══ INPUT ══

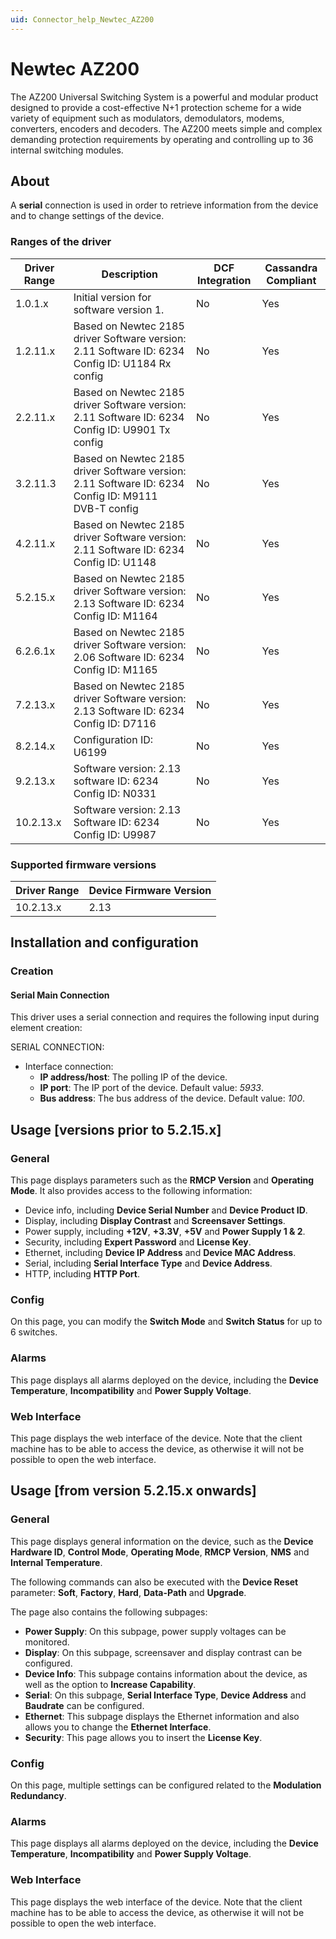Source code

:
 ```yaml
---
uid: Connector_help_Newtec_AZ200
---
```


# Newtec AZ200

The AZ200 Universal Switching System is a powerful and modular product designed to provide a cost-effective N+1 protection scheme for a wide variety of equipment such as modulators, demodulators, modems, converters, encoders and decoders. The AZ200 meets simple and complex demanding protection requirements by operating and controlling up to 36 internal switching modules.

## About

A **serial** connection is used in order to retrieve information from the device and to change settings of the device.

### Ranges of the driver

| **Driver Range** | **Description**                                                                                    | **DCF Integration** | **Cassandra Compliant** |
|------------------|----------------------------------------------------------------------------------------------------|---------------------|-------------------------|
| 1.0.1.x          | Initial version for software version 1.                                                            | No                  | Yes                     |
| 1.2.11.x         | Based on Newtec 2185 driver Software version: 2.11 Software ID: 6234 Config ID: U1184 Rx config    | No                  | Yes                     |
| 2.2.11.x         | Based on Newtec 2185 driver Software version: 2.11 Software ID: 6234 Config ID: U9901 Tx config    | No                  | Yes                     |
| 3.2.11.3         | Based on Newtec 2185 driver Software version: 2.11 Software ID: 6234 Config ID: M9111 DVB-T config | No                  | Yes                     |
| 4.2.11.x         | Based on Newtec 2185 driver Software version: 2.11 Software ID: 6234 Config ID: U1148              | No                  | Yes                     |
| 5.2.15.x         | Based on Newtec 2185 driver Software version: 2.13 Software ID: 6234 Config ID: M1164              | No                  | Yes                     |
| 6.2.6.1x         | Based on Newtec 2185 driver Software version: 2.06 Software ID: 6234 Config ID: M1165              | No                  | Yes                     |
| 7.2.13.x         | Based on Newtec 2185 driver Software version: 2.13 Software ID: 6234 Config ID: D7116              | No                  | Yes                     |
| 8.2.14.x         | Configuration ID: U6199                                                                            | No                  | Yes                     |
| 9.2.13.x         | Software version: 2.13 software ID: 6234 Config ID: N0331                                          | No                  | Yes                     |
| 10.2.13.x        | Software version: 2.13 Software ID: 6234 Config ID: U9987                                          | No                  | Yes                     |

### Supported firmware versions

| **Driver Range** | **Device Firmware Version** |
|------------------|-----------------------------|
| 10.2.13.x        | 2.13                        |

## Installation and configuration

### Creation

#### Serial Main Connection

This driver uses a serial connection and requires the following input during element creation:

SERIAL CONNECTION:

- Interface connection:
  - **IP address/host**: The polling IP of the device.
  - **IP port**: The IP port of the device. Default value: *5933*.
  - **Bus address**: The bus address of the device. Default value: *100*.

## Usage \[versions prior to 5.2.15.x\]

### General

This page displays parameters such as the **RMCP Version** and **Operating Mode**. It also provides access to the following information:

- Device info, including **Device Serial Number** and **Device Product ID**.
- Display, including **Display Contrast** and **Screensaver Settings**.
- Power supply, including **+12V**, **+3.3V**, **+5V** and **Power Supply 1 & 2**.
- Security, including **Expert Password** and **License Key**.
- Ethernet, including **Device IP Address** and **Device MAC Address**.
- Serial, including **Serial Interface Type** and **Device Address**.
- HTTP, including **HTTP Port**.

### Config

On this page, you can modify the **Switch Mode** and **Switch Status** for up to 6 switches.

### Alarms

This page displays all alarms deployed on the device, including the **Device** **Temperature**, **Incompatibility** and **Power Supply Voltage**.

### Web Interface

This page displays the web interface of the device. Note that the client machine has to be able to access the device, as otherwise it will not be possible to open the web interface.

## Usage \[from version 5.2.15.x onwards\]

### General

This page displays general information on the device, such as the **Device Hardware ID**, **Control Mode**, **Operating Mode**, **RMCP Version**, **NMS** and **Internal Temperature**.

The following commands can also be executed with the **Device Reset** parameter: **Soft**, **Factory**, **Hard**, **Data-Path** and **Upgrade**.

The page also contains the following subpages:

- **Power Supply**: On this subpage, power supply voltages can be monitored.
- **Display**: On this subpage, screensaver and display contrast can be configured.
- **Device Info**: This subpage contains information about the device, as well as the option to **Increase Capability**.
- **Serial**: On this subpage, **Serial Interface Type**, **Device Address** and **Baudrate** can be configured.
- **Ethernet**: This subpage displays the Ethernet information and also allows you to change the **Ethernet Interface**.
- **Security**: This page allows you to insert the **License Key**.

### Config

On this page, multiple settings can be configured related to the **Modulation Redundancy**.

### Alarms

This page displays all alarms deployed on the device, including the **Device** **Temperature**, **Incompatibility** and **Power Supply Voltage**.

### Web Interface

This page displays the web interface of the device. Note that the client machine has to be able to access the device, as otherwise it will not be possible to open the web interface.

═══

## WORK TO COMPLETE
All of the material above is to be copied exactly, except for its images.

## RESULT OF THIS EXERCISE
Source code

:
 ```yaml
---
uid: Connector_help_Newtec_AZ200
---
```


# Newtec AZ200

The AZ200 Universal Switching System is a powerful and modular product designed to provide a cost-effective N+1 protection scheme for a wide variety of equipment such as modulators, demodulators, modems, converters, encoders and decoders. The AZ200 meets simple and complex demanding protection requirements by operating and controlling up to 36 internal switching modules.

## About

A **serial** connection is used in order to retrieve information from the device and to change settings of the device.

### Ranges of the driver

| **Driver Range** | **Description**                                                                                    | **DCF Integration** | **Cassandra Compliant** |
|------------------|----------------------------------------------------------------------------------------------------|---------------------|-------------------------|
| 1.0.1.x          | Initial version for software version 1.                                                            | No                  | Yes                     |
| 1.2.11.x         | Based on Newtec 2185 driver Software version: 2.11 Software ID: 6234 Config ID: U1184 Rx config    | No                  | Yes                     |
| 2.2.11.x         | Based on Newtec 2185 driver Software version: 2.11 Software ID: 6234 Config ID: U9901 Tx config    | No                  | Yes                     |
| 3.2.11.3         | Based on Newtec 2185 driver Software version: 2.11 Software ID: 6234 Config ID: M9111 DVB-T config | No                  | Yes                     |
| 4.2.11.x         | Based on Newtec 2185 driver Software version: 2.11 Software ID: 6234 Config ID: U1148              | No                  | Yes                     |
| 5.2.15.x         | Based on Newtec 2185 driver Software version: 2.13 Software ID: 6234 Config ID: M1164              | No                  | Yes                     |
| 6.2.6.1x         | Based on Newtec 2185 driver Software version: 2.06 Software ID: 6234 Config ID: M1165              | No                  | Yes                     |
| 7.2.13.x         | Based on Newtec 2185 driver Software version: 2.13 Software ID: 6234 Config ID: D7116              | No                  | Yes                     |
| 8.2.14.x         | Configuration ID: U6199                                                                            | No                  | Yes                     |
| 9.2.13.x         | Software version: 2.13 software ID: 6234 Config ID: N0331                                          | No                  | Yes                     |
| 10.2.13.x        | Software version: 2.13 Software ID: 6234 Config ID: U9987                                          | No                  | Yes                     |

### Supported firmware versions

| **Driver Range** | **Device Firmware Version** |
|------------------|-----------------------------|
| 10.2.13.x        | 2.13                        |

## Installation and configuration

### Creation

#### Serial Main Connection

This driver uses a serial connection and requires the following input during element creation:

SERIAL CONNECTION:

- Interface connection:
  - **IP address/host**: The polling IP of the device.
  - **IP port**: The IP port of the device. Default value: *5933*.
  - **Bus address**: The bus address of the device. Default value: *100*.

## Usage \[versions prior to 5.2.15.x\]

### General

This page displays parameters such as the **RMCP Version** and **Operating Mode**. It also provides access to the following information:

- Device info, including **Device Serial Number** and **Device Product ID**.
- Display, including **Display Contrast** and **Screensaver Settings**.
- Power supply, including **+12V**, **+3.3V**, **+5V** and **Power Supply 1 & 2**.
- Security, including **Expert Password** and **License Key**.
- Ethernet, including **Device IP Address** and **Device MAC Address**.
- Serial, including **Serial Interface Type** and **Device Address**.
- HTTP, including **HTTP Port**.

### Config

On this page, you can modify the **Switch Mode** and **Switch Status** for up to 6 switches.

### Alarms

This page displays all alarms deployed on the device, including the **Device** **Temperature**, **Incompatibility** and **Power Supply Voltage**.

### Web Interface

This page displays the web interface of the device. Note that the client machine has to be able to access the device, as otherwise it will not be possible to open the web interface.

## Usage \[from version 5.2.15.x onwards\]

### General

This page displays general information on the device, such as the **Device Hardware ID**, **Control Mode**, **Operating Mode**, **RMCP Version**, **NMS** and **Internal Temperature**.

The following commands can also be executed with the **Device Reset** parameter: **Soft**, **Factory**, **Hard**, **Data-Path** and **Upgrade**.

The page also contains the following subpages:

- **Power Supply**: On this subpage, power supply voltages can be monitored.
- **Display**: On this subpage, screensaver and display contrast can be configured.
- **Device Info**: This subpage contains information about the device, as well as the option to **Increase Capability**.
- **Serial**: On this subpage, **Serial Interface Type**, **Device Address** and **Baudrate** can be configured.
- **Ethernet**: This subpage displays the Ethernet information and also allows you to change the **Ethernet Interface**.
- **Security**: This page allows you to insert the **License Key**.

### Config

On this page, multiple settings can be configured related to the **Modulation Redundancy**.

### Alarms

This page displays all alarms deployed on the device, including the **Device** **Temperature**, **Incompatibility** and **Power Supply Voltage**.

### Web Interface

This page displays the web interface of the device. Note that the client machine has to be able to access the device, as otherwise it will not be possible to open the web interface.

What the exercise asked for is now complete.